1939年初春。日中戦争が始まって二年目を迎えようとしていた。中国中央部、陝西省北部の寒村に、革命軍の根拠地廷安から民謡の採集のためにひとりの八路軍兵士がやってきた。顧青(王学圻)というその兵士が村に着いた日、村は結婚式でにぎわっていた。しかしそれは花嫁を金銭で買い上げる売買婚なのであった。まだ13歳にも満たない少女の嫁入りは極貧の村では常識とされていた。その儀式をじっと見つめる少女翠巧(薛白)は、次が自分の番だということを知っていた。顧青は、寡黙な父(譚托)と頭の弱い弟・ハンハン(劉強)と三人で暮らす翠巧の家に泊ることになった。顧青の話は翠巧にとってとても新鮮なものだった。

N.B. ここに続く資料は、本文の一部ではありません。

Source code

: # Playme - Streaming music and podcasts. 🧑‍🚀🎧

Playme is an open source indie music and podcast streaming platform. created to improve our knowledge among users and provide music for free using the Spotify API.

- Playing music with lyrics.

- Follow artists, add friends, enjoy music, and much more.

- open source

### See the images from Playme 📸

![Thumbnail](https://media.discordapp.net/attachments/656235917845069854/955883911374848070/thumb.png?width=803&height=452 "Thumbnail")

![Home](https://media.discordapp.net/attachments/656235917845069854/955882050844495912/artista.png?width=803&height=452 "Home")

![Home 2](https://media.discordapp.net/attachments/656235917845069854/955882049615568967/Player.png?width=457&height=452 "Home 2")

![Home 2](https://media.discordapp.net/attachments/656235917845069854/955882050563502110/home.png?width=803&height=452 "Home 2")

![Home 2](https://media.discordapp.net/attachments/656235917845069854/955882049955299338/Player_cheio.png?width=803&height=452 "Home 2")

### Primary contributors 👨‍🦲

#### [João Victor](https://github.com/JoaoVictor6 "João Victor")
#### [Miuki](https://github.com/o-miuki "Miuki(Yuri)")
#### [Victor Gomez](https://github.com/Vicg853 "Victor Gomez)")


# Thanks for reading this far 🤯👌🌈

廷安の様子、時代の動き、さらに廷安ではもう売買婚などという風習はとっくにすたれ、男女は自分の意志で結婚相手を選ぶと聞いて、翠巧の目は輝いた。翠巧は顧青に民謡を教えた。彼女にとっては今までにない楽しい日々が続く。荒れ果てた黄土地帯にこだまする顧青、翠巧、ハンハンの歌声。姉弟にとって苦しい筈の一里離れた山向こうの黄河への水くみも、この時ばかりは辛くなかった。しかしあっけなく翠巧の縁談が決まり顧青が廷安に帰らなければならない日が近づいた。翠巧は顧青に、廷安に連れていってほしいと哀願したが、軍の規則はそれを許さなかった。顧青は旅立った。翌年4月、翠巧は見知らぬ男と結婚式を挙げた。父や弟のためとはいえ、彼女はこの結婚を受け入れられず、初夜の床を抜け出した。そして、黄河へ小舟を漕ぎ出す。目的地はもちろん廷安だ。しかし、夜の闇の中に彼女の小舟は黄河の濁流にのみこまれていった……。そして6月、顧青が再びやって来た。翠巧たちの名を呼びながら、懐かし気に家を訪ねるが、もはやそこには誰も住んでいなかった。戸口には、翠巧の婚礼の時の色褪せた聨が風にそよいでいるだけだった。村の一角、頭に草の冠をつけた大勢の男たちが地面に頭をすりつけ、雨乞いの祈りをささげている。その中にいたハンハンが顧青の姿を見つけ、大声で名前を呼びながら駆けよってくる……。